Rendered images with source text
*-*-*

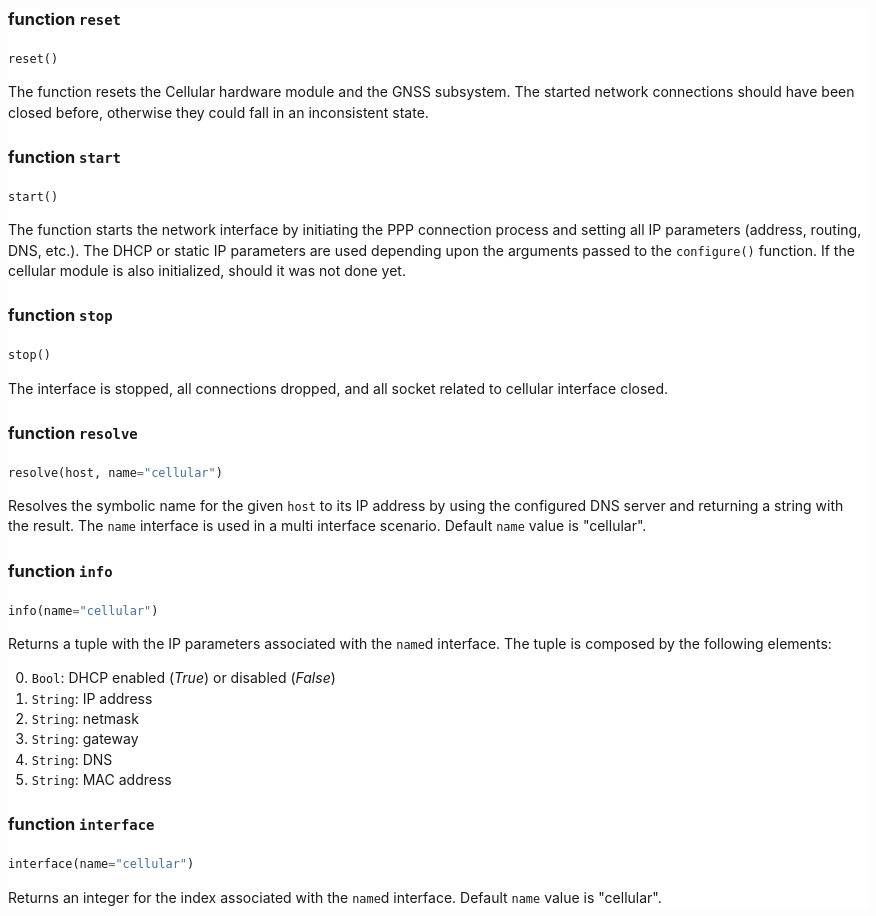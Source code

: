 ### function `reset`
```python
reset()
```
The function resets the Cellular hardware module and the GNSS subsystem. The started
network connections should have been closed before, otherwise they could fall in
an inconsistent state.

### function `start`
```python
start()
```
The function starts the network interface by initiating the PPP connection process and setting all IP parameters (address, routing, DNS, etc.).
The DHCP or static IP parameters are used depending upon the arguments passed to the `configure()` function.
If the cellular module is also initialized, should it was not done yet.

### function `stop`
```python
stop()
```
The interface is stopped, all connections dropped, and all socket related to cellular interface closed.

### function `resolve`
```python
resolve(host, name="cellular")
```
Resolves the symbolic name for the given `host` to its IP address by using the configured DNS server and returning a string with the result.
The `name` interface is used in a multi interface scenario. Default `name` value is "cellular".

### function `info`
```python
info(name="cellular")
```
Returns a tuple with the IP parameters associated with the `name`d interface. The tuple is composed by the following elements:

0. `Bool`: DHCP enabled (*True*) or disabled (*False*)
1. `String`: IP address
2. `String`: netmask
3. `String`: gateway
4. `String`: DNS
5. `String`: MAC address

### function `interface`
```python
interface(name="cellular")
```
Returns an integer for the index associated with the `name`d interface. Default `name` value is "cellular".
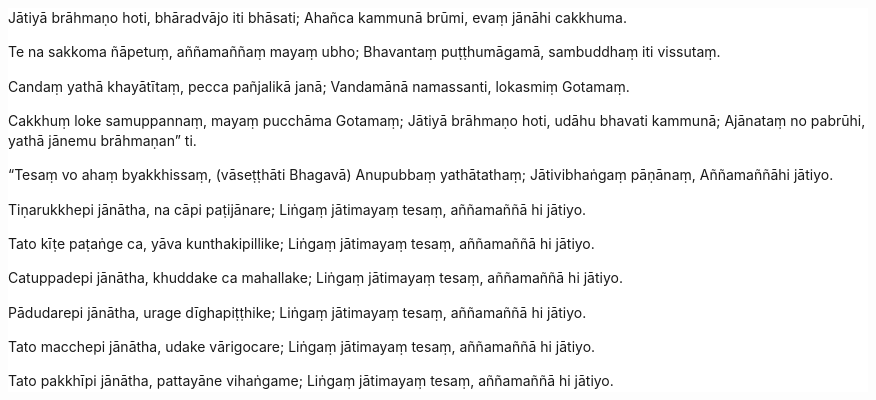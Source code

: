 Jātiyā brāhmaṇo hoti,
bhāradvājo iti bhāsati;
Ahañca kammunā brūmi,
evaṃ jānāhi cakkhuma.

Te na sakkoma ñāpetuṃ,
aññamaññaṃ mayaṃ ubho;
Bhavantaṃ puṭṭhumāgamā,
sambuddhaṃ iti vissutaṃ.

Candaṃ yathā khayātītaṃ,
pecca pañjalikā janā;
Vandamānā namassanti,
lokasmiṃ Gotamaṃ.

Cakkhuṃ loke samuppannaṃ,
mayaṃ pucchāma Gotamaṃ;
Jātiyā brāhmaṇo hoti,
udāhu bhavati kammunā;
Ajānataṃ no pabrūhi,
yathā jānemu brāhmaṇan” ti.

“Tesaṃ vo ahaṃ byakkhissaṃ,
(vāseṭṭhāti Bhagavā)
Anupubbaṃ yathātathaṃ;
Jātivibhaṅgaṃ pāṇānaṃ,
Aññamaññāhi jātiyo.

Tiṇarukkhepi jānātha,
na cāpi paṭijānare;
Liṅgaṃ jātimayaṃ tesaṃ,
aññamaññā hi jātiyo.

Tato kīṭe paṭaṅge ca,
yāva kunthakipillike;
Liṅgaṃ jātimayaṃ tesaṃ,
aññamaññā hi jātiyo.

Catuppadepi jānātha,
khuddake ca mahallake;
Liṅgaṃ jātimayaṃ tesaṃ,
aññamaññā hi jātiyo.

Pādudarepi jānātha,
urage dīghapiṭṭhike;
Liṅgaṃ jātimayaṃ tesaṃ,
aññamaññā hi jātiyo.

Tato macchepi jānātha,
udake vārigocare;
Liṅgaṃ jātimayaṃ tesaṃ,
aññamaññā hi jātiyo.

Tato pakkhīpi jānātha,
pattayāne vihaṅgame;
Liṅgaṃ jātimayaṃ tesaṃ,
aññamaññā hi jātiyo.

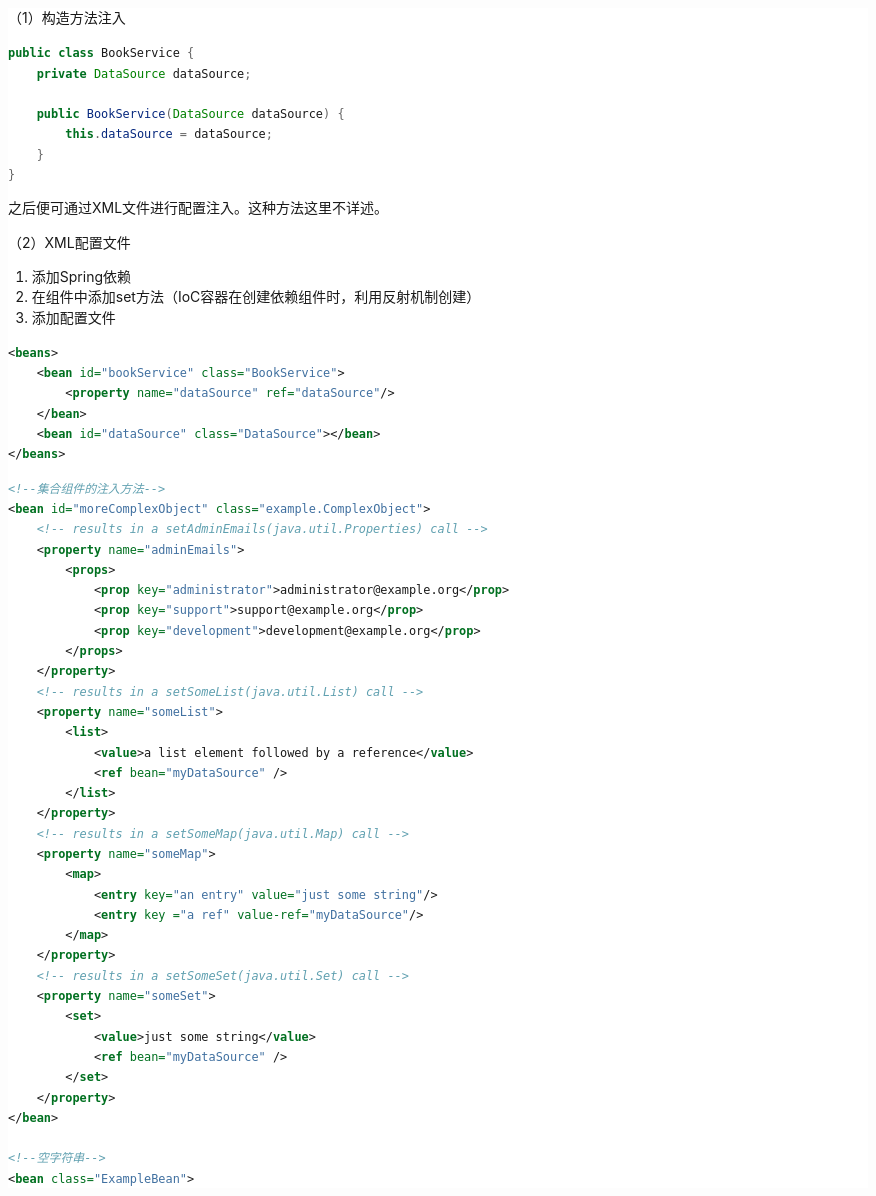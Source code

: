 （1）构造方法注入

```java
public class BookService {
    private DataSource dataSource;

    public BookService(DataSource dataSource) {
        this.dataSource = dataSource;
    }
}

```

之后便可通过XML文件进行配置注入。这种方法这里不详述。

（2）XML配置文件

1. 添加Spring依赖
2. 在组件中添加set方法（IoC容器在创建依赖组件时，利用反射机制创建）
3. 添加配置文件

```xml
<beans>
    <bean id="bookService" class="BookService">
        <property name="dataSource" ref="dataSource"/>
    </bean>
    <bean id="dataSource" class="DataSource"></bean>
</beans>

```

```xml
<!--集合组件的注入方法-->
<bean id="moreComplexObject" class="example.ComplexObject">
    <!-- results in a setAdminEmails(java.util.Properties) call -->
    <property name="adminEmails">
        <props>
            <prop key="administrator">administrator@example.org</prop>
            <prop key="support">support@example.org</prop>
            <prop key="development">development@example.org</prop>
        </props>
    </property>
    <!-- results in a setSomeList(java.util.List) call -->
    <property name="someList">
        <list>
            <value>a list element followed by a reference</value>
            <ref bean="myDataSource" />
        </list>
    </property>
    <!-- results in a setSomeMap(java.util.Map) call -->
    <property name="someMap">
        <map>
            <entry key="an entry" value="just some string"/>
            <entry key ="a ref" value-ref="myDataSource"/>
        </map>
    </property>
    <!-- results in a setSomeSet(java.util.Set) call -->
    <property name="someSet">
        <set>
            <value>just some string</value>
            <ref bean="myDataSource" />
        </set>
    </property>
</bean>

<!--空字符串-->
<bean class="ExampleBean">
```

*-*-*

**PROBLEM STATEMENT:** Using the data above, return each line that includes the word "value".

**WRITTEN RESPONSE:**
The `name` interface is used in a multi interface scenario. Default `name` value is "cellular".
Returns an integer for the index associated with the `name`d interface. Default `name` value is "cellular".
            <value>a list element followed by a reference</value>
            <entry key="an entry" value="just some string"/>
            <entry key ="a ref" value-ref="myDataSource"/>
            <value>just some string</value>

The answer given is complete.